--- START ---

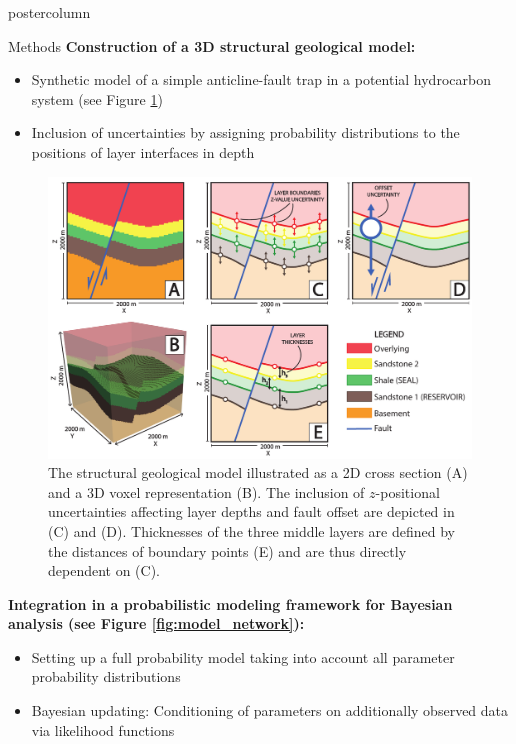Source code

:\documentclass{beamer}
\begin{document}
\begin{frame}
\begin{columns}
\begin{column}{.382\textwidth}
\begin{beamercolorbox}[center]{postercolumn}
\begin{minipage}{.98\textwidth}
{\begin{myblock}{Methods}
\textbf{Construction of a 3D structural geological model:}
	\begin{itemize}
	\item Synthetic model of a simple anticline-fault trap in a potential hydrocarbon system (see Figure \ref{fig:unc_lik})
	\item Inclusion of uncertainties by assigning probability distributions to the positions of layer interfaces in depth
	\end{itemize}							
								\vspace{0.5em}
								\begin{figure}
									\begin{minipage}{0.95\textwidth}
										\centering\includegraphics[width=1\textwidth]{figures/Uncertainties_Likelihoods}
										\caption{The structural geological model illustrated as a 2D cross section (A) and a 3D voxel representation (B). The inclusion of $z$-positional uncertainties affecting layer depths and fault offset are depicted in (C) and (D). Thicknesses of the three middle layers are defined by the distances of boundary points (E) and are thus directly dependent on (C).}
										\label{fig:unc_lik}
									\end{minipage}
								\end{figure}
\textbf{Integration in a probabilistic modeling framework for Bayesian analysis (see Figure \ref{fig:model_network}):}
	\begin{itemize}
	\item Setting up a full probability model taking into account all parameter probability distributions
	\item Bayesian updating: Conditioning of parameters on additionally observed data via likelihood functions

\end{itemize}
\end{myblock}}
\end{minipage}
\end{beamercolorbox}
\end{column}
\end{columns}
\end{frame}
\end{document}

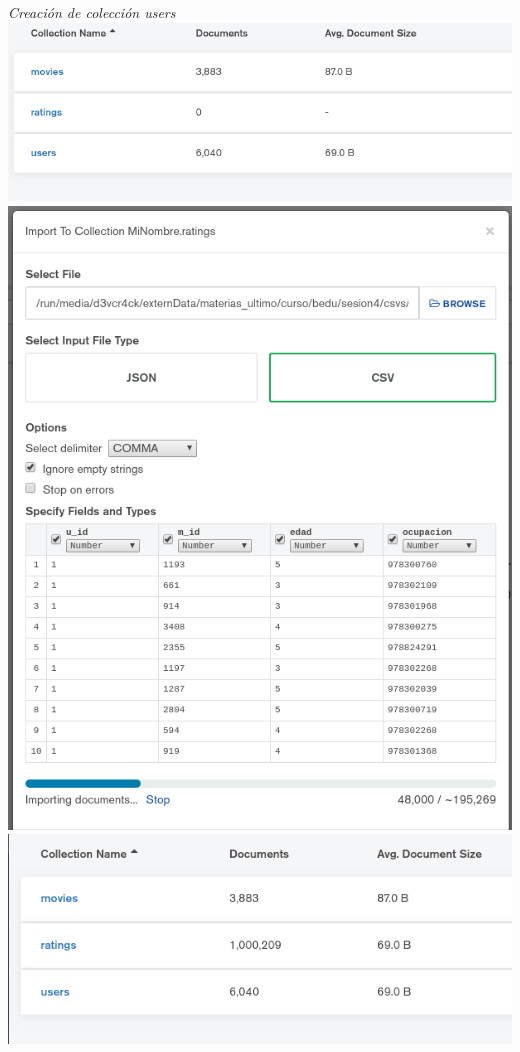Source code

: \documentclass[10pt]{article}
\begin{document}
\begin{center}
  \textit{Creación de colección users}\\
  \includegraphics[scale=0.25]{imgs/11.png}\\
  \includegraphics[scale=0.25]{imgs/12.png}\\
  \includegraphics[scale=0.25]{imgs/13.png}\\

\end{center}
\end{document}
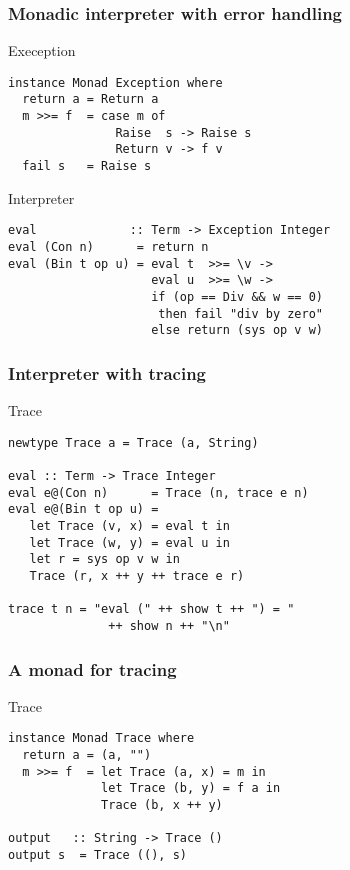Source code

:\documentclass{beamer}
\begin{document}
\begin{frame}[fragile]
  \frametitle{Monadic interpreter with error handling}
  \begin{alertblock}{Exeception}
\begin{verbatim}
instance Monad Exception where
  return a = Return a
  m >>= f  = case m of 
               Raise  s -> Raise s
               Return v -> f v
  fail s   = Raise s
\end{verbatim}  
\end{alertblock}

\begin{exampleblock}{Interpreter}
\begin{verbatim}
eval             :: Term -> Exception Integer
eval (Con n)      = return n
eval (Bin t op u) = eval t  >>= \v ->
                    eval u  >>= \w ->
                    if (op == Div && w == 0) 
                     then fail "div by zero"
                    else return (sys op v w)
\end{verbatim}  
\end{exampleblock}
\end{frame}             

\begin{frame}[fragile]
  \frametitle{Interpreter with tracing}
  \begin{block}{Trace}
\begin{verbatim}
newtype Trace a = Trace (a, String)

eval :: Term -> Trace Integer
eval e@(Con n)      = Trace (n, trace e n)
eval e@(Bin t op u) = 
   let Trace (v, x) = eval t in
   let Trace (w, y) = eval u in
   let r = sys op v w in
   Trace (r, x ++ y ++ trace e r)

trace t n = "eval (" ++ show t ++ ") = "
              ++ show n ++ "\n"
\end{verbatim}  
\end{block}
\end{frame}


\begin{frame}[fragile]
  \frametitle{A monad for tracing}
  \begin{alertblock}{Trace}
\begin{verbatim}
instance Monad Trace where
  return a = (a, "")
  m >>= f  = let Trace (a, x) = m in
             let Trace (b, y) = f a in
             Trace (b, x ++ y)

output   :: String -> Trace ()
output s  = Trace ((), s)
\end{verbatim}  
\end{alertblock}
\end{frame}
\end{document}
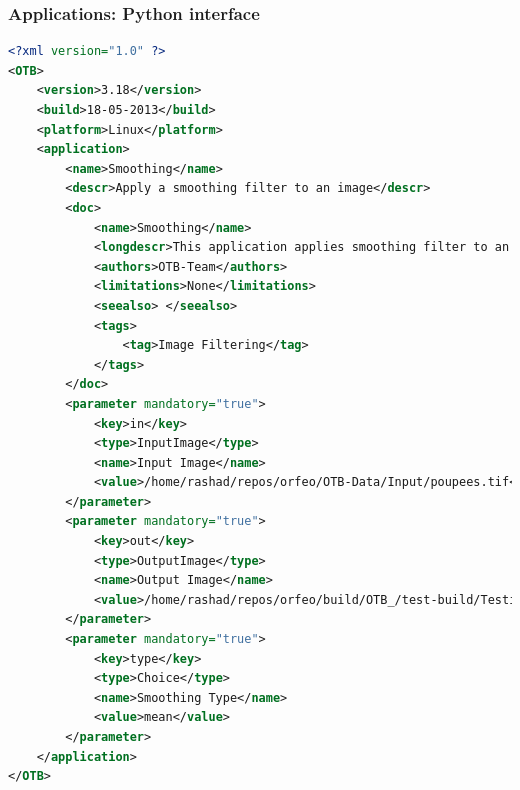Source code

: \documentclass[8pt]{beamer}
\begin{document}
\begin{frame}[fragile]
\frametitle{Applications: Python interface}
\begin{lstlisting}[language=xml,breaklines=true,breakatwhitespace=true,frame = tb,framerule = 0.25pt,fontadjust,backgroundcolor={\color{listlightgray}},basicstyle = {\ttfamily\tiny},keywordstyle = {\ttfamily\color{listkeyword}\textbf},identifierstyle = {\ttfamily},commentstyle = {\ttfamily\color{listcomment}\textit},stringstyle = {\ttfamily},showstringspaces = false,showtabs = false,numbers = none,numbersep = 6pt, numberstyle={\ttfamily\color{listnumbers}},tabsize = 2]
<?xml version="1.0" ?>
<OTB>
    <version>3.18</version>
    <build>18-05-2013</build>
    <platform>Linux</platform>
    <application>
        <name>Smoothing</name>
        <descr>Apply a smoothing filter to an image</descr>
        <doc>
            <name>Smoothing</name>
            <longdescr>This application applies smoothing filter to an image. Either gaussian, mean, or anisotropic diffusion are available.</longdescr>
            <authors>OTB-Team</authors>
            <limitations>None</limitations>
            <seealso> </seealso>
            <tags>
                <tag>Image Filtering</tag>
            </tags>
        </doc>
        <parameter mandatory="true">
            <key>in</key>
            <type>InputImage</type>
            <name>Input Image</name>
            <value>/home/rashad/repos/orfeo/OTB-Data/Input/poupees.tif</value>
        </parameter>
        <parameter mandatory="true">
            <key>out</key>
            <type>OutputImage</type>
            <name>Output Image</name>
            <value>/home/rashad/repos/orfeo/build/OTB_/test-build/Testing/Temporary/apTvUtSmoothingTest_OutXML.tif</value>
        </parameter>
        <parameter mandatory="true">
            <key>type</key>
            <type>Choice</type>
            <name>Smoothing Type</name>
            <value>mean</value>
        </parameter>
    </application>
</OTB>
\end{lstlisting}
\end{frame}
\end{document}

--- END ---

**What the task requires**
Look over the listing and return each line that holds "Bayesian".

**Output of the task**
\textbf{Integration in a probabilistic modeling framework for Bayesian analysis (see Figure \ref{fig:model_network}):}
	\item Bayesian updating: Conditioning of parameters on additionally observed data via likelihood functions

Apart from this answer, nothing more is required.